Pour que rien ne vienne gâcher le bonheur théoricien de « Karamazov », il faut donc que le « prolétariat mythique » dont il m’a somptueusement accordé plus haut la propriété ne soit avec son autonomie que le résultat de mon ingénieuse mise en scène : non seulement j’ai des visions, mais j’excelle à utiliser tous les poisons du style pour les faire partager à d’autres. « Karamazov », quant à lui, pense que l’on ne se prémunira jamais assez contre les séductions délétères d’une expression cohérente et d’un langage maîtrisé. L’austérité de ses mœurs stylistiques nous est déjà connue (« Le Portugal est un pays petit et pauvre ») mais il a encore à cœur de nous convaincre que son interprétation ne saurait sans une grande mauvaise foi être confondue avec une mise en scène trompeuse, une reconstitution théâtrale de la réalité, car il s’attache lui-même soigneusement, par des contradictions grossières et calculées, à lui ôter toute apparence de plausibilité. Ainsi « cette façon unique et fausse de considérer les événements », constater l’émergence de l’autonomie prolétarienne, était précisément la sienne quelques pages auparavant :
« Au Portugal, une fraction assez large du prolétariat des grandes entreprises et du secteur moderne (postes, chantiers navals, compagnie aérienne, presse) s’est trouvée en opposition, non seulement au patronat, mais aussi à la bureaucratie ouvrière (P.C., Intersyndicale). Ces travailleurs ont tenté et plus ou moins réussi, notamment à travers le comité interentreprises et ses manifestations, à s’organiser de façon autonome » (p. 54-55).

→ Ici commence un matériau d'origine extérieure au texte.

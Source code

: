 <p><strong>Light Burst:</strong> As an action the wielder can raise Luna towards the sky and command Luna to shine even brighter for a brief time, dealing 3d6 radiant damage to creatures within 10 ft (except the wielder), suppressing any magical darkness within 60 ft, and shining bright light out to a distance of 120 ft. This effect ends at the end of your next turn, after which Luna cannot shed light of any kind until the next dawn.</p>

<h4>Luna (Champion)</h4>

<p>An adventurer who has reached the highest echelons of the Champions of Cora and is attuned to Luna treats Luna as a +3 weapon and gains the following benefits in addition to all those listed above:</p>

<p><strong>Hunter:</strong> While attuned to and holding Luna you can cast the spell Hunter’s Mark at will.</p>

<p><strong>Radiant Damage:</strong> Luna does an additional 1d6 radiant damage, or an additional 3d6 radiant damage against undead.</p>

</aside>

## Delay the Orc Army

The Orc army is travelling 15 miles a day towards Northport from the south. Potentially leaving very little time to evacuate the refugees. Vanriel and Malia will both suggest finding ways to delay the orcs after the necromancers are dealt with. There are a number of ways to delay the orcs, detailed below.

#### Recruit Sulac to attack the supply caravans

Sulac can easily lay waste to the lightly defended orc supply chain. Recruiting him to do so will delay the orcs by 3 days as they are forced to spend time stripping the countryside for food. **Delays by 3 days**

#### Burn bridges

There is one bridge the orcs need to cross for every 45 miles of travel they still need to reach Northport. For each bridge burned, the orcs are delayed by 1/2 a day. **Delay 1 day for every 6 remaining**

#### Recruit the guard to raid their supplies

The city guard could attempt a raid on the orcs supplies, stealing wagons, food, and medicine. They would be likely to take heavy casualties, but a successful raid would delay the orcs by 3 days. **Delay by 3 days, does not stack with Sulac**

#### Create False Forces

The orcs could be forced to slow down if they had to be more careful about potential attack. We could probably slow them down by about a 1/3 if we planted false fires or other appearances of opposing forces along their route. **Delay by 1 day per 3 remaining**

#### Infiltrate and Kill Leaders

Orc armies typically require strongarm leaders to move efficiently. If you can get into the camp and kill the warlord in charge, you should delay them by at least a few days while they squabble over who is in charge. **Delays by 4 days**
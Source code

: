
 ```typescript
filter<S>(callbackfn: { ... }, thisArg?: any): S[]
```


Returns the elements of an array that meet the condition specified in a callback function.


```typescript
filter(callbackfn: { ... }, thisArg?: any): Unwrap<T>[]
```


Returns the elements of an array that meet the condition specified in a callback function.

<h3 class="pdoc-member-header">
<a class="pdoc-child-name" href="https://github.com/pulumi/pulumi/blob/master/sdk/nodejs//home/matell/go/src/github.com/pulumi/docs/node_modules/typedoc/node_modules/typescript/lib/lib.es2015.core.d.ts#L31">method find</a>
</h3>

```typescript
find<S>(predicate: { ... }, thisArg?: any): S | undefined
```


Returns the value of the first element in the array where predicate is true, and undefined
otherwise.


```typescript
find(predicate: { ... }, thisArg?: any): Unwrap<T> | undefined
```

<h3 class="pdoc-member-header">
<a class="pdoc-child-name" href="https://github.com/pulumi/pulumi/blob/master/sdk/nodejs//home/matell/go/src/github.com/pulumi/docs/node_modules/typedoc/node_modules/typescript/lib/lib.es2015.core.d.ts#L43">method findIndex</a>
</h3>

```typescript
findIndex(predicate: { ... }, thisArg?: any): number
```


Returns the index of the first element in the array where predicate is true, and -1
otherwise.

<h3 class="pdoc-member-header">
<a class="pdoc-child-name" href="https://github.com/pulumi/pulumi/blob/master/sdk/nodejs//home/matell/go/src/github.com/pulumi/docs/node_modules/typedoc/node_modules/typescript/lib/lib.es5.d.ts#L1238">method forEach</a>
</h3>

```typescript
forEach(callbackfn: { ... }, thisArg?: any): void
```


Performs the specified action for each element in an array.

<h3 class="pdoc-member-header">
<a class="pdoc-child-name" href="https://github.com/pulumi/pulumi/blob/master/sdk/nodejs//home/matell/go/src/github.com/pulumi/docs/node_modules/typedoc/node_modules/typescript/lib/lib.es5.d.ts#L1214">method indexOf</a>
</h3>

Mais on ne peut cependant le confondre avec un vulgaire partisan de l’autonomie ouvrière, car lui savait bien, de toute éternité anti-conseilliste, que cela ne donnerait rien de bon, puisque le Portugal, « ce petit pays, peut-être fier mais sûrement pauvre, ne pouvait devenir un phare ou un modèle pour le reste du monde » (p. 54) ; pourtant, par ailleurs : « On ne peut régler la question au nom de l’arriération du Portugal. Le capital est une réalité mondiale et ses effets sont planétaires » (p. 2) ; et il est vrai que « l’autogestion portugaise était une version modernisée des ateliers nationaux de 1848 » (p. 59). Ces chatoiements stylistiques, dont les soudaines fulgurances s’anéantissent réciproquement dans un vacarme d’opéra-comique, sont à mon talent de démiurge, pour ce qui est de la mise en scène, ce que les œuvres complètes de Bordiga sont à la pizza napolitaine, pour ce qui est du caractère digeste. Auprès d’un tel bredouillis ergoteur, tout doit sembler théâtral, car rien ne saurait faire moins de concessions à la simple cohérence formelle de l’exposé.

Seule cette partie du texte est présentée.